▶ Work instruction
Restate all entries exactly. Skip the images.

▶ Task inputs
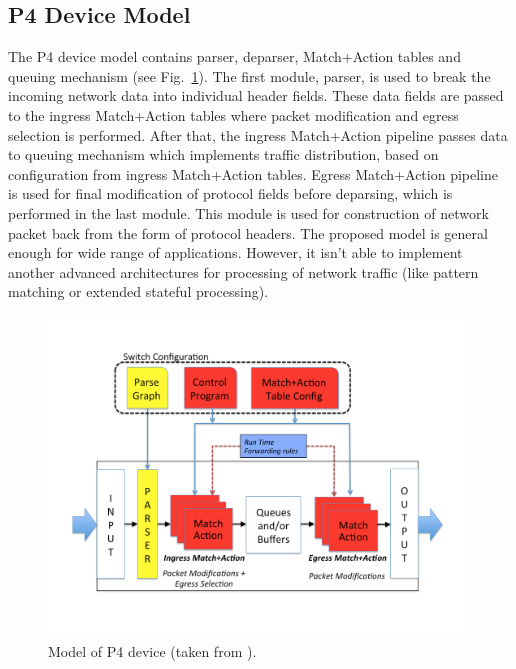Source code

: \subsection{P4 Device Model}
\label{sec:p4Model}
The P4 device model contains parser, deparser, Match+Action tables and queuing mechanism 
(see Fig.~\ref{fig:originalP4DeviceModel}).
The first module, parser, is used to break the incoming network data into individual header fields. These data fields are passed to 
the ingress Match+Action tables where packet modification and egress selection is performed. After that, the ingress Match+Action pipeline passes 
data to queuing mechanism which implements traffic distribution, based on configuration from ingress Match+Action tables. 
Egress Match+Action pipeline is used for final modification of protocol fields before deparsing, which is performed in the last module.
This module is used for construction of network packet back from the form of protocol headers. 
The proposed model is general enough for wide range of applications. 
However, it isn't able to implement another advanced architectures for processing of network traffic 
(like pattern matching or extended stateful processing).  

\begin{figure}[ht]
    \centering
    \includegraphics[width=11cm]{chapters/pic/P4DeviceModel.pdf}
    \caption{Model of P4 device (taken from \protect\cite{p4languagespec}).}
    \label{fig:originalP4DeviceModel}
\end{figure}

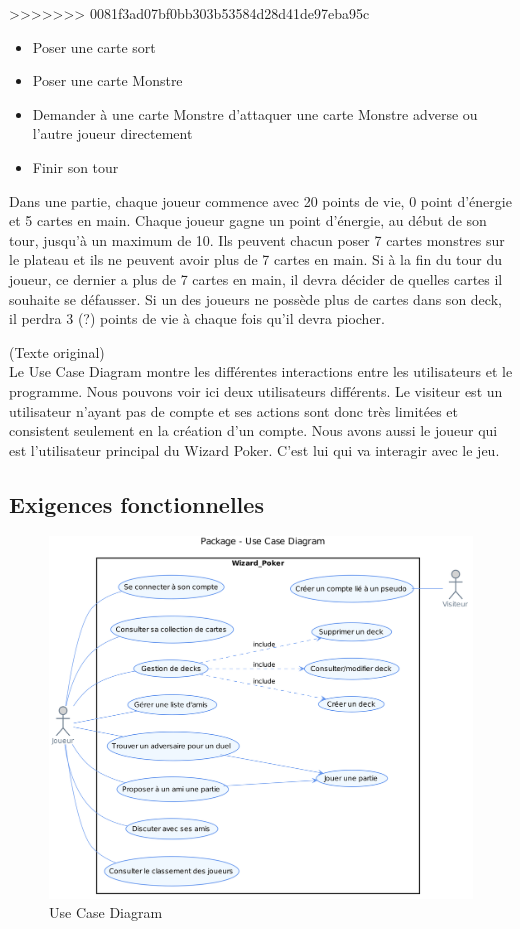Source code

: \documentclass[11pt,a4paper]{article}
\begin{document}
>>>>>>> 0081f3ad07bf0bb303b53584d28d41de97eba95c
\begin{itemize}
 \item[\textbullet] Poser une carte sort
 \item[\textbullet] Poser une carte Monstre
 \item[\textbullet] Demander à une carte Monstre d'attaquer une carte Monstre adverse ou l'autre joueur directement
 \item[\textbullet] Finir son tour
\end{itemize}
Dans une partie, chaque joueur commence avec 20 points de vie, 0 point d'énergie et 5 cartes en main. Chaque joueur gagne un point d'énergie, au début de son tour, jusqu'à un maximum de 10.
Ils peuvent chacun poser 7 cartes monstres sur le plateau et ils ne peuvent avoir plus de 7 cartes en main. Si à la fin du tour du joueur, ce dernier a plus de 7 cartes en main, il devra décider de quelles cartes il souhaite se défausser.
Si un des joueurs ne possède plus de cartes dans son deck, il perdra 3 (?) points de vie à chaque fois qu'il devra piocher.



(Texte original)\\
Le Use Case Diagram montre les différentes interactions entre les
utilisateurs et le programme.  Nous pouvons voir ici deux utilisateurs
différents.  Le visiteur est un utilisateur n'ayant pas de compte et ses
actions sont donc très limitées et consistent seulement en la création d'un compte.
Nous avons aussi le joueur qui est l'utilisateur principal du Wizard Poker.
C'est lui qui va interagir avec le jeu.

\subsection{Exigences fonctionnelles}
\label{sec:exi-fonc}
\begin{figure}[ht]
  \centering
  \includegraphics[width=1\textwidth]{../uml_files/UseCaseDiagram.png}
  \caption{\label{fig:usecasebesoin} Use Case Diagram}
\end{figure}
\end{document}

▶ Exercise answer
Source code

: \subsection{P4 Device Model}
\label{sec:p4Model}
The P4 device model contains parser, deparser, Match+Action tables and queuing mechanism 
(see Fig.~\ref{fig:originalP4DeviceModel}).
The first module, parser, is used to break the incoming network data into individual header fields. These data fields are passed to 
the ingress Match+Action tables where packet modification and egress selection is performed. After that, the ingress Match+Action pipeline passes 
data to queuing mechanism which implements traffic distribution, based on configuration from ingress Match+Action tables. 
Egress Match+Action pipeline is used for final modification of protocol fields before deparsing, which is performed in the last module.
This module is used for construction of network packet back from the form of protocol headers. 
The proposed model is general enough for wide range of applications. 
However, it isn't able to implement another advanced architectures for processing of network traffic 
(like pattern matching or extended stateful processing).  

\begin{figure}[ht]
    \centering
    \includegraphics[width=11cm]{chapters/pic/P4DeviceModel.pdf}
    \caption{Model of P4 device (taken from \protect\cite{p4languagespec}).}
    \label{fig:originalP4DeviceModel}
\end{figure}

Source code

: \documentclass[11pt,a4paper]{article}
\begin{document}
>>>>>>> 0081f3ad07bf0bb303b53584d28d41de97eba95c
\begin{itemize}
 \item[\textbullet] Poser une carte sort
 \item[\textbullet] Poser une carte Monstre
 \item[\textbullet] Demander à une carte Monstre d'attaquer une carte Monstre adverse ou l'autre joueur directement
 \item[\textbullet] Finir son tour
\end{itemize}
Dans une partie, chaque joueur commence avec 20 points de vie, 0 point d'énergie et 5 cartes en main. Chaque joueur gagne un point d'énergie, au début de son tour, jusqu'à un maximum de 10.
Ils peuvent chacun poser 7 cartes monstres sur le plateau et ils ne peuvent avoir plus de 7 cartes en main. Si à la fin du tour du joueur, ce dernier a plus de 7 cartes en main, il devra décider de quelles cartes il souhaite se défausser.
Si un des joueurs ne possède plus de cartes dans son deck, il perdra 3 (?) points de vie à chaque fois qu'il devra piocher.



(Texte original)\\
Le Use Case Diagram montre les différentes interactions entre les
utilisateurs et le programme.  Nous pouvons voir ici deux utilisateurs
différents.  Le visiteur est un utilisateur n'ayant pas de compte et ses
actions sont donc très limitées et consistent seulement en la création d'un compte.
Nous avons aussi le joueur qui est l'utilisateur principal du Wizard Poker.
C'est lui qui va interagir avec le jeu.

\subsection{Exigences fonctionnelles}
\label{sec:exi-fonc}
\begin{figure}[ht]
  \centering
  \includegraphics[width=1\textwidth]{../uml_files/UseCaseDiagram.png}
  \caption{\label{fig:usecasebesoin} Use Case Diagram}
\end{figure}
\end{document}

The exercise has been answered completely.